Many of these people who form the core of Virginia culture – and the "artists-at-heart" who appreciate it all and travel to take it in – are lodgers at her historic property. The home has deep roots in the community.


"Nottingham Place was built in 1898 and is known locally as the Roberts House, named after the family who built it," Mays said. "It's one of the largest, oldest and most recognized homes in the town of Wise."


She said the Roberts family owned a sawmill, and that past is reflected in a photo left hanging on the wall by the home's previous owners.


"The Roberts, sitting atop a huge log," Mays explained. "Ben tells guests, 'that log is somewhere in this house!'"


Some things have changed over the years. For instance, the original home had a turret that was removed years ago. The Mays named one of the guest rooms "The Cozy Turret Room" to mark the space where the turret used to be.


The 1980s also brought change to the home, as it was used as a special events venue during those years. In the 1990s, devastation came when a fire broke out. That previous owner told the Mays how he had to be rescued from the second-story roof.

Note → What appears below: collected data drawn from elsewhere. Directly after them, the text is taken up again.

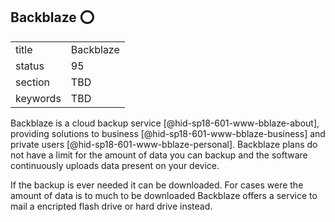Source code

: ## Backblaze :o:


|          |           |
| -------- | --------- |
| title    | Backblaze |
| status   | 95        |
| section  | TBD       |
| keywords | TBD       |



Backblaze is a cloud backup service [@hid-sp18-601-www-bblaze-about],
providing solutions to business [@hid-sp18-601-www-bblaze-business] and
private users [@hid-sp18-601-www-bblaze-personal]. Backblaze plans do
not have a limit for the amount of data you can backup and the software
continuously uploads data present on your device.

If the backup is ever needed it can be downloaded. For cases were the
amount of data is to much to be downloaded Backblaze offers a service to
mail a encripted flash drive or hard drive instead.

"The fire was slow burning thanks to the aged wood, and the home was restored with great expense and attention to historic details," Mays explained. "All new wiring, plumbing, heating and A/C are some of the modern amenities we and our guests appreciate."


Just as bluegrass music evolves with the times, Nottingham Place offers modern comforts while still staying true to its 19th-century roots. When the Mays fell in love with the property and bought it in 2020, they didn't have plans to turn it into a guest house. They simply loved it because it was an older home with "character."


"This one has over 4,800 square feet chock full of character!" she said. She notes the graceful porch, tall windows and ceilings, chandeliers, and winding staircase. Mays said her family lives on the first floor, and the second is for guests. 


"Three private bedrooms with three private bathrooms and a living room," she explained. "All areas [on the second floor] are used exclusively for guest lodging. Rooms may be reserved separately, or the entire floor may be reserved for up to six people."


Mays said guests generally come from "large metro and urban areas" to experience "rural life and small-town charm."


"Nearby are mountain trails for hiking and biking and lakes for fishing and kayaking," she said. Guests are also drawn to her place during Ralph Stanley's Hills From Home Festival, Blue Highway Festival, Wise Fall Fling, and more.